Porém, tenho algumas ressalvas a fazer. Ainda que tenha gostado das descrições de ambiente, acho que a autora pecou muito nas descrições de cenas, que tornam a narrativa meio enrolada. Durante toda a leitura, o leitor depara com coisas do tipo:

[diálogo simulado]
- Você gostaria de tomar chá? - Ele me perguntou enquanto segurava o bule e apontava para a xícara com o olhar.
- Sim, eu adoraria. - Respondi enquanto o observava colocar o chá em minha xícara e depois entregando-a em minhas mãos. A água fervia, assoprei, na esperança de que esfriasse.
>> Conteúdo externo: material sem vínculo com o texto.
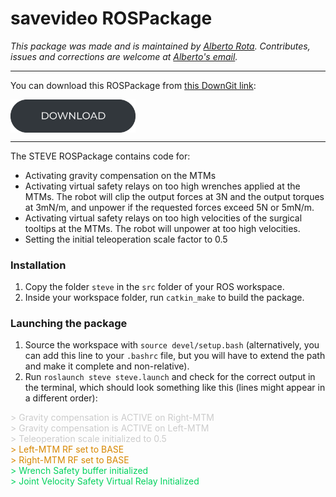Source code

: # savevideo ROSPackage 
*This package was made and is maintained by [Alberto Rota](https://nearlab.polimi.it/medical/alberto-rota/). Contributes, issues and corrections are welcome at [Alberto's email](mailto:alberto1.rota@polimi.it).*

***
You can download this ROSPackage from
<a href="https://minhaskamal.github.io/DownGit/#/home?url=https://github.com/NEARLab-MedicalRobotics/dVRK/tree/main/ros_workspace/src/steve">this DownGit link</a>:   

<p align="left"> 
<a href="https://minhaskamal.github.io/DownGit/#/home?url=https://github.com/NEARLab-MedicalRobotics/dVRK/tree/main/ros_workspace/src/steve">
<picture>
  <source media="(prefers-color-scheme: dark)" srcset="../../../readme/download_button_white.png">
  <img style="vertical-align:middle" alt="NEARLab" src="../../../readme/download_button_dark.png" width="200" > 
</picture>
</a> </p>

***

The STEVE ROSPackage contains code for:
- Activating gravity compensation on the MTMs
- Activating virtual safety relays on too high wrenches applied at the MTMs. The robot will clip the output forces at 3N and the output torques at 3mN/m, and unpower if the requested forces exceed 5N or 5mN/m.
- Activating virtual safety relays on too high velocities of the surgical tooltips at the MTMs. The robot will unpower at too high velocities.
- Setting the initial teleoperation scale factor to 0.5

### Installation
1. Copy the folder `steve` in the `src` folder of your ROS workspace.
2. Inside your workspace folder, run `catkin_make` to build the package.

### Launching the package
1. Source the workspace with `source devel/setup.bash` (alternatively, you can add this line to your `.bashrc` file, but you will have to extend the path and make it complete and non-relative).
2. Run `roslaunch steve steve.launch` and check for the correct output in the terminal, which should look something like this (lines might appear in a different order):
  
<span style="color:#cccccc"> > Gravity compensation is ACTIVE on Right-MTM </span> <br>
<span style="color:#cccccc"> > Gravity compensation is ACTIVE on Left-MTM </span> <br>
<span style="color:#cccccc"> > Teleoperation scale initialized to 0.5 </span> <br>
<span style="color:#d78700"> > Left-MTM RF set to BASE </span> <br>
<span style="color:#d78700"> > Right-MTM RF set to BASE </span> <br>
<span style="color:#00d25d"> > Wrench Safety buffer initialized </span> <br>
<span style="color:#00d25d"> > Joint Velocity Safety Virtual Relay Initialized </span> <br>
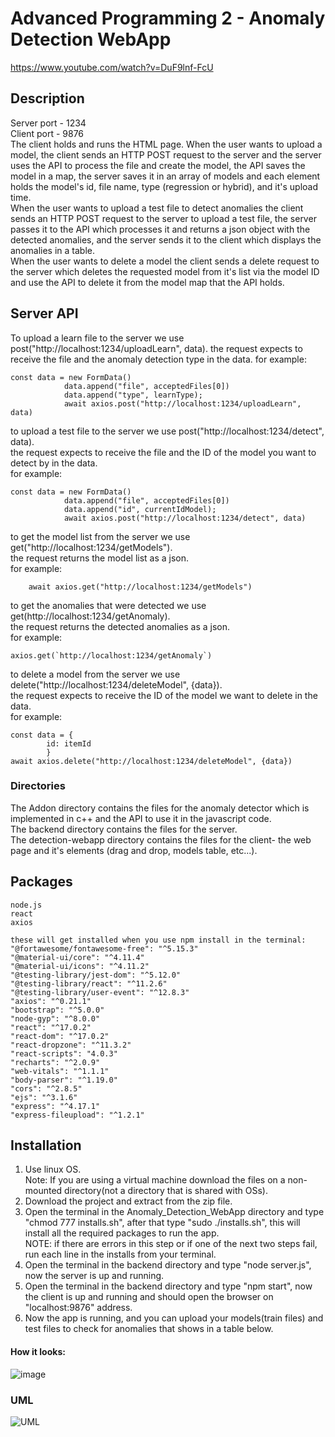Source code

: # Advanced Programming 2 - Anomaly Detection WebApp

https://www.youtube.com/watch?v=DuF9lnf-FcU
## Description

Server port - 1234  
Client port - 9876  
The client holds and runs the HTML page. When the user wants to upload a model, the client sends an HTTP POST request to the server and the server uses the API to process the file and create the model, the API saves the model in a map, the server saves it in an array of models and each element holds the model's id, file name, type (regression or hybrid), and it's upload time.  
When the user wants to upload a test file to detect anomalies the client sends an HTTP POST request to the server to upload a test file, the server passes it to the API which processes it and returns a json object with the detected anomalies, and the server sends it to the client which displays the anomalies in a table.  
When the user wants to delete a model the client sends a delete request to the server which deletes the requested model from it's list via the model ID and use the API to delete it from the model map that the API holds.

## Server API
To upload a learn file to the server we use post("http://localhost:1234/uploadLearn", data).
the request expects to receive the file and the anomaly detection type in the data.
for example:

    const data = new FormData()
                data.append("file", acceptedFiles[0])
                data.append("type", learnType);
                await axios.post("http://localhost:1234/uploadLearn", data)

to upload a test file to the server we use post("http://localhost:1234/detect", data).  
the request expects to receive the file and the ID of the model you want to detect by in the data.  
for example:

    const data = new FormData()
                data.append("file", acceptedFiles[0])
                data.append("id", currentIdModel);
                await axios.post("http://localhost:1234/detect", data)

to get the model list from the server we use get("http://localhost:1234/getModels").  
the request returns the model list as a json.  
for example:

        await axios.get("http://localhost:1234/getModels")

to get the anomalies that were detected we use get(http://localhost:1234/getAnomaly).  
the request returns the detected anomalies as a json.  
for example:

    axios.get(`http://localhost:1234/getAnomaly`)

to delete a model from the server we use delete("http://localhost:1234/deleteModel", {data}).  
the request expects to receive the ID of the model we want to delete in the data.  
for example:

    const data = {
            id: itemId
            }
    await axios.delete("http://localhost:1234/deleteModel", {data})


### Directories
The Addon directory contains the files for the anomaly detector which is implemented in c++ and the API to use it in the javascript code.  
The backend directory contains the files for the server.  
The detection-webapp directory contains the files for the client- the web page and it's elements (drag and drop, models table, etc...).  

## Packages
    node.js
    react
    axios
    
    these will get installed when you use npm install in the terminal:
    "@fortawesome/fontawesome-free": "^5.15.3"
    "@material-ui/core": "^4.11.4"
    "@material-ui/icons": "^4.11.2"
    "@testing-library/jest-dom": "^5.12.0"
    "@testing-library/react": "^11.2.6"
    "@testing-library/user-event": "^12.8.3"
    "axios": "^0.21.1"
    "bootstrap": "^5.0.0"
    "node-gyp": "^8.0.0"
    "react": "^17.0.2"
    "react-dom": "^17.0.2"
    "react-dropzone": "^11.3.2"
    "react-scripts": "4.0.3"
    "recharts": "^2.0.9"
    "web-vitals": "^1.1.1"
    "body-parser": "^1.19.0"
    "cors": "^2.8.5"
    "ejs": "^3.1.6"
    "express": "^4.17.1"
    "express-fileupload": "^1.2.1"
    
## Installation
1. Use linux OS.  
Note: If you are using a virtual machine download the files on a non-mounted directory(not a directory that is shared with OSs).
2. Download the project and extract from the zip file.
3. Open the terminal in the Anomaly_Detection_WebApp directory and type "chmod 777 installs.sh", after that type "sudo ./installs.sh", this will install all the required packages to run the app.  
NOTE: if there are errors in this step or if one of the next two steps fail, run each line in the installs from your terminal.
4. Open the terminal in the backend directory and type "node server.js", now the server is up and running.
5. Open the terminal in the backend directory and type "npm start", now the client is up and running and should open the browser on "localhost:9876" address.
6. Now the app is running, and you can upload your models(train files) and test files to check for anomalies that shows in a table below.

#### How it looks:
![image](https://user-images.githubusercontent.com/73121058/119548606-0ec25a80-bd9f-11eb-92d2-4ff2c3199909.png)

### UML
![UML](https://user-images.githubusercontent.com/74674979/119004229-0a5d0280-b997-11eb-9251-789066cd3b5a.png)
Não me lembro de um diálogo exatamente assim, mas o que quis mostrar é que, nessa história, descrições de cenas assim são completamente desnecessárias, pois não parecem acrescentar nada. Seria muito mais prático se autora simplesmente dissesse que os personagens estavam tomando chá, oras. Quando isso ocorre uma vez não incomoda; o problema é que lá pela metade do livro, tudo fica meio monótono e a narrativa fica marcada por ações triviais como olhar pela janela e beber uma xícara de chá; todas detalhadas nos mínimos detalhes, como se o leitor não soubesse como é que as pessoas bebem chá.

Outro ponto sobre a narrativa que merece atenção é o fato de que ela é realizada em primeira pessoa por Juliet. Eu, particularmente, não me incomodo muito com narrativas em primeira pessoa...exceto quando estamos falando de um livro YA com protagonista feminina. E aqui, mais uma vez, o leitor é forçado a acompanhar os pensamentos chatos e completamente incoerentes de uma personagem adolescente. Então, sim, Juliet, a princípio se mostra uma jovem bastante independente e capaz de sobreviver sozinha às crueldades de uma cidade como Londres, porém, é só ela chegar na ilha que muda completamente e se transforma em uma garota frágil que passa a maior parte do tempo pensando em rapazes.

O que me leva a mais um ponto negativo: o triângulo amoroso. Não que o triângulo fosse completamente incoerente; muito pelo contrário, até que fez sentido, se considerarmos o contexto da história. Porém, quando estou lendo sobre uma ilha exótica habitada por um médico estranho que pratica experiências bizarras, a última coisa que quero é acompanhar os "mimimis" de uma adolescente que parece viver em função de seus hormônios. Tudo bem ela ficar em dúvida, afinal está descobrindo seus sentimentos; o problema é que não dá para levar a protagonista à sério em boa parte do livro. Imagine você na selva, no meio da noite, fugindo de um monstro. O que você faria? Eu tentaria me esconder e salvar a minha vida. Juliet prefere ficar parada e olhar para os músculos do boy. Quer dizer, é tudo uma questão de prioridades, né? 

Ainda assim, com todos esses aspectos que me incomodaram profundamente, gostei da história. Acho que é preciso levar em consideração o fato de que este foi o primeiro livro da autora e relevar algumas coisas. Como ando numa fase sem paciência para séries/trilogias YA, é possível que tenha me irritado mais do que o normal. E o final do livro foi realmente muito legal e inesperado: com plot twist e cliffhanger, o que me deixou bastante motivada a continuar a série. O segundo livro já foi publicado lá fora, mas ainda não soube de nada a respeito da publicação aqui no Brasil.

Ah, e vale também mencionar que o livro faz referência a várias peças de Shakespeare. Consigo me lembrar de cinco: A TempestadeNoite de ReisEduardo IIISonho de uma noite de verão e Júlio César.

Para concluir o texto, digo que pretendo continuar com a trilogia e que a recomendo (pelo menos o primeiro livro) àqueles que se interessaram pela trama, que gostam de aventuras com um quê de suspense e terror e que não se incomodam com clichês de romances adolescentes.